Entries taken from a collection

------------------------------------------------

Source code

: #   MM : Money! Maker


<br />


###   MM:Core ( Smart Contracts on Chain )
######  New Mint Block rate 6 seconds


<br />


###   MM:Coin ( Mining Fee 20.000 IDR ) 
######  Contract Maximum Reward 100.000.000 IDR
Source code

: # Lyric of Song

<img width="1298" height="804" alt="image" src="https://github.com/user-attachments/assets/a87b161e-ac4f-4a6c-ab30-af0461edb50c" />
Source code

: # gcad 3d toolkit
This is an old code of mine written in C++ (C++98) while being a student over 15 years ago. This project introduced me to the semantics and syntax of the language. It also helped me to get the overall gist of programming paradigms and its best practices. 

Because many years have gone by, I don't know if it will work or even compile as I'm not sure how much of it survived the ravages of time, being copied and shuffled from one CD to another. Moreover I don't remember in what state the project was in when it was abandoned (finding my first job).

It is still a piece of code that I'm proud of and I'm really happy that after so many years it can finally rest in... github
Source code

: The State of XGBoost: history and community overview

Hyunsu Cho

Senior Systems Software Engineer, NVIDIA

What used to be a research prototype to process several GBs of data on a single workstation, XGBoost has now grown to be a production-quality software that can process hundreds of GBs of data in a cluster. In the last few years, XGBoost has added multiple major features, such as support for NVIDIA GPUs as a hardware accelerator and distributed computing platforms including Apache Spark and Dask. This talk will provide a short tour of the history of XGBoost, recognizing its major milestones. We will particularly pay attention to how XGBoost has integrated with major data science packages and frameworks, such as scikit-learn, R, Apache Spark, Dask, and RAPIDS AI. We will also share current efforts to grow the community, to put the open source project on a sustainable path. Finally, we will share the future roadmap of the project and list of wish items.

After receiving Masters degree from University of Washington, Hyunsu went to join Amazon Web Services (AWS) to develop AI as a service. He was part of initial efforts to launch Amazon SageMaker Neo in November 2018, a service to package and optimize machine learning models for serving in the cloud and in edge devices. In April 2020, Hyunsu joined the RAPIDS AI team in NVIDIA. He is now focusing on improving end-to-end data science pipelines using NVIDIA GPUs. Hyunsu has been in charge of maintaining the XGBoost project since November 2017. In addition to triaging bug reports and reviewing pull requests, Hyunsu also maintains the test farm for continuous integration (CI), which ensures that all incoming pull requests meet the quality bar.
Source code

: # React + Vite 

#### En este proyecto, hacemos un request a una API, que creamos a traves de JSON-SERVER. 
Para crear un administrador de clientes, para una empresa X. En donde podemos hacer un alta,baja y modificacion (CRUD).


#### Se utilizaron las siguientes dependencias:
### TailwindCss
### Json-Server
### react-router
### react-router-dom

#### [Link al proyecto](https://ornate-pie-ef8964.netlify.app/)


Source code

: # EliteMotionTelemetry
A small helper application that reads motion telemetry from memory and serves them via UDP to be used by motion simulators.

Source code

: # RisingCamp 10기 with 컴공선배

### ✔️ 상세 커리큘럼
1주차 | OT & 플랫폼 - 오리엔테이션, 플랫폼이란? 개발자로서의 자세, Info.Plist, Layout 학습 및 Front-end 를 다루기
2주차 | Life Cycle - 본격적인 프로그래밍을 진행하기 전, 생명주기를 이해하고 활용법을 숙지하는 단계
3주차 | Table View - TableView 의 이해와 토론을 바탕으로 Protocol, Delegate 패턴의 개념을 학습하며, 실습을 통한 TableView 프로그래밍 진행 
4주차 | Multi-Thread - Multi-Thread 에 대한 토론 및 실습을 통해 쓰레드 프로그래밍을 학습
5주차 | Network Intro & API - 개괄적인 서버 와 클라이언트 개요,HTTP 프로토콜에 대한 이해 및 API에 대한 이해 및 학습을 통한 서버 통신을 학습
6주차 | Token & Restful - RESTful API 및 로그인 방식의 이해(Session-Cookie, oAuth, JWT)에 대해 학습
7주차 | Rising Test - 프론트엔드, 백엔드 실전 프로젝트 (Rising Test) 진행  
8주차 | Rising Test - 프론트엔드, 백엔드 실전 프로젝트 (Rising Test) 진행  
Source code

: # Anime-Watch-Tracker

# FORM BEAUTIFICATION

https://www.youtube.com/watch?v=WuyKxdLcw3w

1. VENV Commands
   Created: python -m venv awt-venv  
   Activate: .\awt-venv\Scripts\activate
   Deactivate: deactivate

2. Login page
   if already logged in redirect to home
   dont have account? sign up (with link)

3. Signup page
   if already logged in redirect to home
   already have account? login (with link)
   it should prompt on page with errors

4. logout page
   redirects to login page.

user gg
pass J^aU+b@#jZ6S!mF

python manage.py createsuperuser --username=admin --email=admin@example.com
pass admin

------------------------------------------------

• [Aim of the task]
Return, word for word, the lines of the data above from the line with "# FORM BEAUTIFICATION" through the line with "pass J^aU+b@#jZ6S!mF", inclusive.

• [Task response]
# FORM BEAUTIFICATION

https://www.youtube.com/watch?v=WuyKxdLcw3w

1. VENV Commands
   Created: python -m venv awt-venv  
   Activate: .\awt-venv\Scripts\activate
   Deactivate: deactivate

2. Login page
   if already logged in redirect to home
   dont have account? sign up (with link)

3. Signup page
   if already logged in redirect to home
   already have account? login (with link)
   it should prompt on page with errors

4. logout page
   redirects to login page.

user gg
pass J^aU+b@#jZ6S!mF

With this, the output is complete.